(Data supplied)

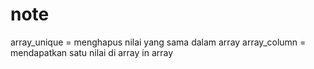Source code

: # note

array_unique = menghapus nilai yang sama dalam array
array_column = mendapatkan satu nilai di array in array
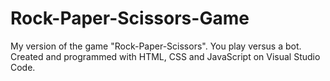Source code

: # Rock-Paper-Scissors-Game
My version of the game "Rock-Paper-Scissors". You play versus a bot. Created and programmed with HTML, CSS and JavaScript on Visual Studio Code.
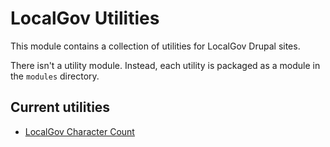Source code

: # LocalGov Utilities

This module contains a collection of utilities for LocalGov Drupal sites.

There isn't a utility module. Instead, each utility is packaged as a module in the `modules` directory.

## Current utilities

* [LocalGov Character Count](modules/localgov_char_count/README.md)
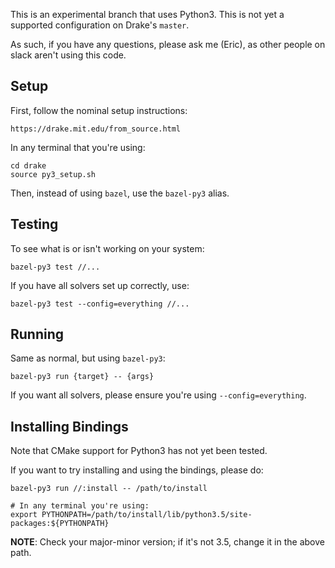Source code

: This is an experimental branch that uses Python3. This is not yet
a supported configuration on Drake's `master`.

As such, if you have any questions, please ask me (Eric), as other people on
slack aren't using this code.

## Setup

First, follow the nominal setup instructions:

    https://drake.mit.edu/from_source.html

In any terminal that you're using:

    cd drake
    source py3_setup.sh

Then, instead of using `bazel`, use the `bazel-py3` alias.

## Testing

To see what is or isn't working on your system:

    bazel-py3 test //...

If you have all solvers set up correctly, use:

    bazel-py3 test --config=everything //...

## Running

Same as normal, but using `bazel-py3`:

    bazel-py3 run {target} -- {args}

If you want all solvers, please ensure you're using `--config=everything`.

## Installing Bindings

Note that CMake support for Python3 has not yet been tested.

If you want to try installing and using the bindings, please do:

    bazel-py3 run //:install -- /path/to/install

    # In any terminal you're using:
    export PYTHONPATH=/path/to/install/lib/python3.5/site-packages:${PYTHONPATH}

**NOTE**: Check your major-minor version; if it's not 3.5, change it in the
above path.
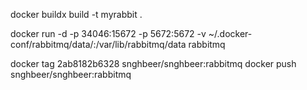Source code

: docker buildx build -t myrabbit .

docker run -d -p 34046:15672 -p 5672:5672 -v ~/.docker-conf/rabbitmq/data/:/var/lib/rabbitmq/data rabbitmq

docker tag 2ab8182b6328 snghbeer/snghbeer:rabbitmq
docker push snghbeer/snghbeer:rabbitmq



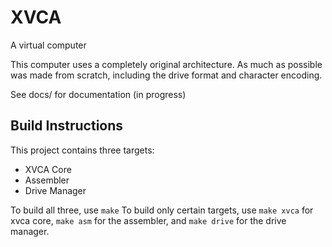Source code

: # XVCA
A virtual computer


This computer uses a completely original architecture. As much as possible was made from scratch, including the drive format and character encoding.

See docs/ for documentation (in progress)


## Build Instructions
This project contains three targets:
* XVCA Core
* Assembler
* Drive Manager

To build all three, use `make`
To build only certain targets, use `make xvca` for xvca core, `make asm` for the assembler, and `make drive` for the drive manager.
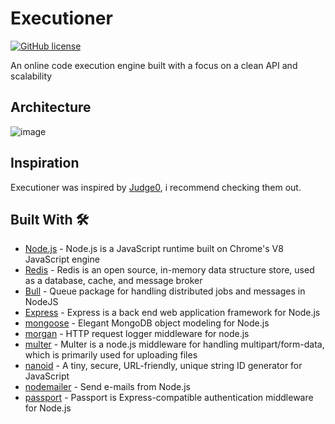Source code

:# Executioner

[![GitHub license](https://img.shields.io/badge/License-MIT-blue)](https://opensource.org/licenses/MIT)

An online code execution engine built with a focus on a clean API and scalability

## Architecture
![image](https://user-images.githubusercontent.com/42350771/147907260-9cc74643-bf01-4dfe-9b2d-e776f7cb9ff7.png)

## Inspiration 

Executioner was inspired by [Judge0](https://github.com/judge0/judge0), i recommend checking them out.

## Built With 🛠

- [Node.js](https://nodejs.org/en/) - Node.js is a JavaScript runtime built on Chrome's V8 JavaScript engine
- [Redis](https://redis.io/) - Redis is an open source, in-memory data structure store, used as a database, cache, and message broker
- [Bull](https://github.com/OptimalBits/bull) - Queue package for handling distributed jobs and messages in NodeJS
- [Express](https://expressjs.com/) - Express is a back end web application framework for Node.js 
- [mongoose](https://mongoosejs.com/) - Elegant MongoDB object modeling for Node.js
- [morgan](https://www.npmjs.com/package/morgan) - HTTP request logger middleware for node.js
- [multer](https://www.npmjs.com/package/multer) - Multer is a node.js middleware for handling multipart/form-data, which is primarily used for uploading files
- [nanoid](https://www.npmjs.com/package/nanoid) - A tiny, secure, URL-friendly, unique string ID generator for JavaScript
- [nodemailer](https://www.npmjs.com/package/nodemailer) - Send e-mails from Node.js 
- [passport](https://www.npmjs.com/package/passport) - Passport is Express-compatible authentication middleware for Node.js
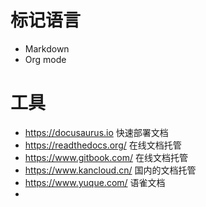 # 标记语言
- Markdown
- Org mode

# 工具
- https://docusaurus.io 快速部署文档
- https://readthedocs.org/ 在线文档托管
- https://www.gitbook.com/ 在线文档托管
- https://www.kancloud.cn/ 国内的文档托管
- https://www.yuque.com/ 语雀文档
- 
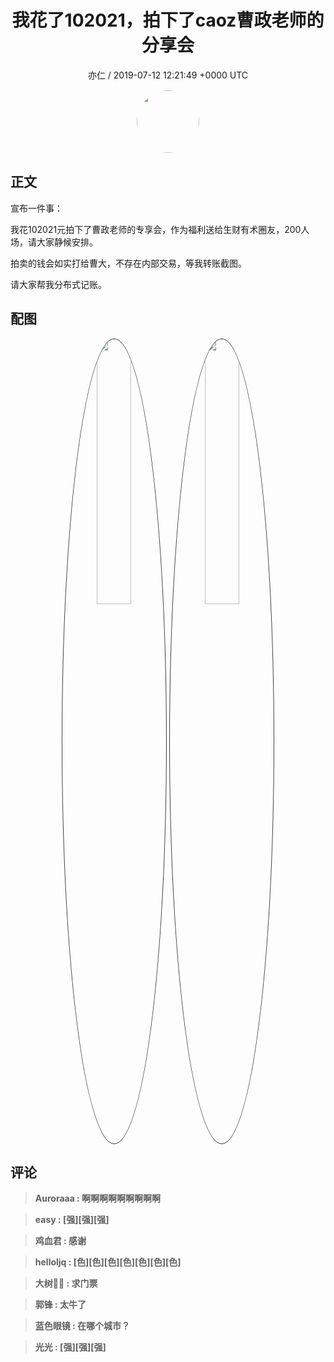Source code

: <h1 align="center">我花了102021，拍下了caoz曹政老师的分享会</h1>
<p align="center">
    <a>亦仁 / 2019-07-12 12:21:49 &#43;0000 UTC</a>
</p>

<div align="center">
    <img src="https://images.zsxq.com/Fn3NQqCN8nuGF86yZPXSbEsl0mb3?e=1590940799&amp;token=kIxbL07-8jAj8w1n4s9zv64FuZZNEATmlU_Vm6zD:pfbNc8W3hS0oYG_hyXXh_rHMHuc=" width="100" height="100" style="border:1px solid;border-radius:50%; color:#ffffff"/>
</div>

## 正文

<div>
宣布一件事： 

我花102021元拍下了曹政老师的专享会，作为福利送给生财有术圈友，200人场，请大家静候安排。

拍卖的钱会如实打给曹大，不存在内部交易，等我转账截图。

请大家帮我分布式记账。
</div>

## 配图
<div class="image" align="center">

<img src="https://images.zsxq.com/FnoG8AYSJxSo2Tqjw5yQT6a5MLnx?imageMogr2/auto-orient/thumbnail/800x/format/jpg/blur/1x0/quality/75&amp;e=1590940799&amp;token=kIxbL07-8jAj8w1n4s9zv64FuZZNEATmlU_Vm6zD:OgR4FTv7BKb7hFtDqgdflSiHsjY=" width="33%" height="33%" style="border:1px solid;border-radius:50%; color:#3c3f41"/>

<img src="https://images.zsxq.com/Fpak8WjSlRSwaBoyTJ0KuHE0s53z?imageMogr2/auto-orient/thumbnail/800x/format/jpg/blur/1x0/quality/75&amp;e=1590940799&amp;token=kIxbL07-8jAj8w1n4s9zv64FuZZNEATmlU_Vm6zD:bPm_jllnRNxSbE-W7zxc38ZDhe0=" width="33%" height="33%" style="border:1px solid;border-radius:50%; color:#3c3f41"/>

</div>

## 评论

<div align="left">
<div>

<blockquote >
<span> <strong>Auroraaa : 啊啊啊啊啊啊啊啊啊 </strong></span>
</blockquote>

<blockquote >
<span> <strong>easy : [强][强][强] </strong></span>
</blockquote>

<blockquote >
<span> <strong>鸡血君 : 感谢 </strong></span>
</blockquote>

<blockquote >
<span> <strong>helloljq : [色][色][色][色][色][色][色] </strong></span>
</blockquote>

<blockquote >
<span> <strong>大树🌳🌳 : 求门票 </strong></span>
</blockquote>

<blockquote >
<span> <strong>郭锋 : 太牛了 </strong></span>
</blockquote>

<blockquote >
<span> <strong>蓝色眼镜 : 在哪个城市？ </strong></span>
</blockquote>

<blockquote >
<span> <strong>光光 : [强][强][强] </strong></span>
</blockquote>

</div>
</div>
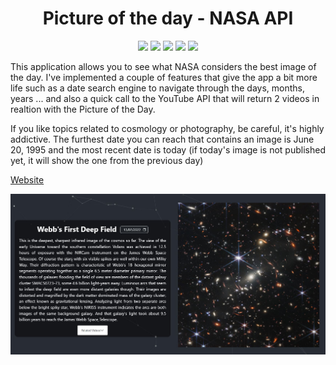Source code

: <div align='center'>

# Picture of the day - NASA API


![](https://img.shields.io/badge/NASA%20API-2.0-blue)  ![](https://img.shields.io/badge/Particles-2.1.3-brightgreen) ![](https://img.shields.io/badge/React-18.2.0-brightgreen) ![](https://img.shields.io/badge/Youtube%20API-v3-red) ![](https://img.shields.io/badge/Bootstrap-5.1.3-blueviolet)


</div>

This application allows you to see what NASA considers the best image of the day. I've implemented a couple of features that give the app a bit more life such as a date search engine to navigate through the days, months, years ... and also a quick call to the YouTube API that will return 2 videos in realtion with the Picture of the Day.

If you like topics related to cosmology or photography, be careful, it's highly addictive. The furthest date you can reach that contains an image is June 20, 1995 and the most recent date is today (if today's image is not published yet, it will show the one from the previous day)

[Website](https://daily-image-nasa-api.netlify.app/)


![Alt text](/src/images/site.JPG)

<!-- 
[NASA API](#nasa-api)

[YOUTUBE API](#youtube-api)

[COMPONENTS](#components)

## NASA API
## YOUTUBE API
## COMPONENTS -->

<!-- [NASA API](#nasa-api)

[Youtube API](#nasa-api)

### NASA API

### YOUTUBE API
 -->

(End Data supplied)

**The task**
Could you output all the entries above exactly as written, leaving out the pictures?

**Written response**
Source code

: # note

array_unique = menghapus nilai yang sama dalam array
array_column = mendapatkan satu nilai di array in array
Source code

: # Rock-Paper-Scissors-Game
My version of the game "Rock-Paper-Scissors". You play versus a bot. Created and programmed with HTML, CSS and JavaScript on Visual Studio Code.
Source code

: # LocalGov Utilities

This module contains a collection of utilities for LocalGov Drupal sites.

There isn't a utility module. Instead, each utility is packaged as a module in the `modules` directory.

## Current utilities

* [LocalGov Character Count](modules/localgov_char_count/README.md)
Source code

: This is an experimental branch that uses Python3. This is not yet
a supported configuration on Drake's `master`.

As such, if you have any questions, please ask me (Eric), as other people on
slack aren't using this code.

## Setup

First, follow the nominal setup instructions:

    https://drake.mit.edu/from_source.html

In any terminal that you're using:

    cd drake
    source py3_setup.sh

Then, instead of using `bazel`, use the `bazel-py3` alias.

## Testing

To see what is or isn't working on your system:

    bazel-py3 test //...

If you have all solvers set up correctly, use:

    bazel-py3 test --config=everything //...

## Running

Same as normal, but using `bazel-py3`:

    bazel-py3 run {target} -- {args}

If you want all solvers, please ensure you're using `--config=everything`.

## Installing Bindings

Note that CMake support for Python3 has not yet been tested.

If you want to try installing and using the bindings, please do:

    bazel-py3 run //:install -- /path/to/install

    # In any terminal you're using:
    export PYTHONPATH=/path/to/install/lib/python3.5/site-packages:${PYTHONPATH}

**NOTE**: Check your major-minor version; if it's not 3.5, change it in the
above path.
Source code

: docker buildx build -t myrabbit .

docker run -d -p 34046:15672 -p 5672:5672 -v ~/.docker-conf/rabbitmq/data/:/var/lib/rabbitmq/data rabbitmq

docker tag 2ab8182b6328 snghbeer/snghbeer:rabbitmq
docker push snghbeer/snghbeer:rabbitmq



Source code

: # XVCA
A virtual computer


This computer uses a completely original architecture. As much as possible was made from scratch, including the drive format and character encoding.

See docs/ for documentation (in progress)


## Build Instructions
This project contains three targets:
* XVCA Core
* Assembler
* Drive Manager

To build all three, use `make`
To build only certain targets, use `make xvca` for xvca core, `make asm` for the assembler, and `make drive` for the drive manager.
Source code

:# Executioner

[![GitHub license](https://img.shields.io/badge/License-MIT-blue)](https://opensource.org/licenses/MIT)

An online code execution engine built with a focus on a clean API and scalability

## Architecture
![image](https://user-images.githubusercontent.com/42350771/147907260-9cc74643-bf01-4dfe-9b2d-e776f7cb9ff7.png)

## Inspiration 

Executioner was inspired by [Judge0](https://github.com/judge0/judge0), i recommend checking them out.

## Built With 🛠

- [Node.js](https://nodejs.org/en/) - Node.js is a JavaScript runtime built on Chrome's V8 JavaScript engine
- [Redis](https://redis.io/) - Redis is an open source, in-memory data structure store, used as a database, cache, and message broker
- [Bull](https://github.com/OptimalBits/bull) - Queue package for handling distributed jobs and messages in NodeJS
- [Express](https://expressjs.com/) - Express is a back end web application framework for Node.js 
- [mongoose](https://mongoosejs.com/) - Elegant MongoDB object modeling for Node.js
- [morgan](https://www.npmjs.com/package/morgan) - HTTP request logger middleware for node.js
- [multer](https://www.npmjs.com/package/multer) - Multer is a node.js middleware for handling multipart/form-data, which is primarily used for uploading files
- [nanoid](https://www.npmjs.com/package/nanoid) - A tiny, secure, URL-friendly, unique string ID generator for JavaScript
- [nodemailer](https://www.npmjs.com/package/nodemailer) - Send e-mails from Node.js 
- [passport](https://www.npmjs.com/package/passport) - Passport is Express-compatible authentication middleware for Node.js
 # 标记语言
- Markdown
- Org mode

# 工具
- https://docusaurus.io 快速部署文档
- https://readthedocs.org/ 在线文档托管
- https://www.gitbook.com/ 在线文档托管
- https://www.kancloud.cn/ 国内的文档托管
- https://www.yuque.com/ 语雀文档
- 
Source code

: <h1 align="center">我花了102021，拍下了caoz曹政老师的分享会</h1>
<p align="center">
    <a>亦仁 / 2019-07-12 12:21:49 &#43;0000 UTC</a>
</p>

<div align="center">
    <img src="https://images.zsxq.com/Fn3NQqCN8nuGF86yZPXSbEsl0mb3?e=1590940799&amp;token=kIxbL07-8jAj8w1n4s9zv64FuZZNEATmlU_Vm6zD:pfbNc8W3hS0oYG_hyXXh_rHMHuc=" width="100" height="100" style="border:1px solid;border-radius:50%; color:#ffffff"/>
</div>

## 正文

<div>
宣布一件事： 

我花102021元拍下了曹政老师的专享会，作为福利送给生财有术圈友，200人场，请大家静候安排。

拍卖的钱会如实打给曹大，不存在内部交易，等我转账截图。

请大家帮我分布式记账。
</div>

## 配图
<div class="image" align="center">

<img src="https://images.zsxq.com/FnoG8AYSJxSo2Tqjw5yQT6a5MLnx?imageMogr2/auto-orient/thumbnail/800x/format/jpg/blur/1x0/quality/75&amp;e=1590940799&amp;token=kIxbL07-8jAj8w1n4s9zv64FuZZNEATmlU_Vm6zD:OgR4FTv7BKb7hFtDqgdflSiHsjY=" width="33%" height="33%" style="border:1px solid;border-radius:50%; color:#3c3f41"/>

<img src="https://images.zsxq.com/Fpak8WjSlRSwaBoyTJ0KuHE0s53z?imageMogr2/auto-orient/thumbnail/800x/format/jpg/blur/1x0/quality/75&amp;e=1590940799&amp;token=kIxbL07-8jAj8w1n4s9zv64FuZZNEATmlU_Vm6zD:bPm_jllnRNxSbE-W7zxc38ZDhe0=" width="33%" height="33%" style="border:1px solid;border-radius:50%; color:#3c3f41"/>

</div>

## 评论

<div align="left">
<div>

<blockquote >
<span> <strong>Auroraaa : 啊啊啊啊啊啊啊啊啊 </strong></span>
</blockquote>

<blockquote >
<span> <strong>easy : [强][强][强] </strong></span>
</blockquote>

<blockquote >
<span> <strong>鸡血君 : 感谢 </strong></span>
</blockquote>

<blockquote >
<span> <strong>helloljq : [色][色][色][色][色][色][色] </strong></span>
</blockquote>

<blockquote >
<span> <strong>大树🌳🌳 : 求门票 </strong></span>
</blockquote>

<blockquote >
<span> <strong>郭锋 : 太牛了 </strong></span>
</blockquote>

<blockquote >
<span> <strong>蓝色眼镜 : 在哪个城市？ </strong></span>
</blockquote>

<blockquote >
<span> <strong>光光 : [强][强][强] </strong></span>
</blockquote>

</div>
</div>
Source code

: <div align='center'>

# Picture of the day - NASA API


![](https://img.shields.io/badge/NASA%20API-2.0-blue)  ![](https://img.shields.io/badge/Particles-2.1.3-brightgreen) ![](https://img.shields.io/badge/React-18.2.0-brightgreen) ![](https://img.shields.io/badge/Youtube%20API-v3-red) ![](https://img.shields.io/badge/Bootstrap-5.1.3-blueviolet)


</div>

This application allows you to see what NASA considers the best image of the day. I've implemented a couple of features that give the app a bit more life such as a date search engine to navigate through the days, months, years ... and also a quick call to the YouTube API that will return 2 videos in realtion with the Picture of the Day.

If you like topics related to cosmology or photography, be careful, it's highly addictive. The furthest date you can reach that contains an image is June 20, 1995 and the most recent date is today (if today's image is not published yet, it will show the one from the previous day)

[Website](https://daily-image-nasa-api.netlify.app/)


![Alt text](/src/images/site.JPG)

<!-- 
[NASA API](#nasa-api)

[YOUTUBE API](#youtube-api)

[COMPONENTS](#components)

## NASA API
## YOUTUBE API
## COMPONENTS -->

<!-- [NASA API](#nasa-api)

[Youtube API](#nasa-api)

### NASA API

### YOUTUBE API
 -->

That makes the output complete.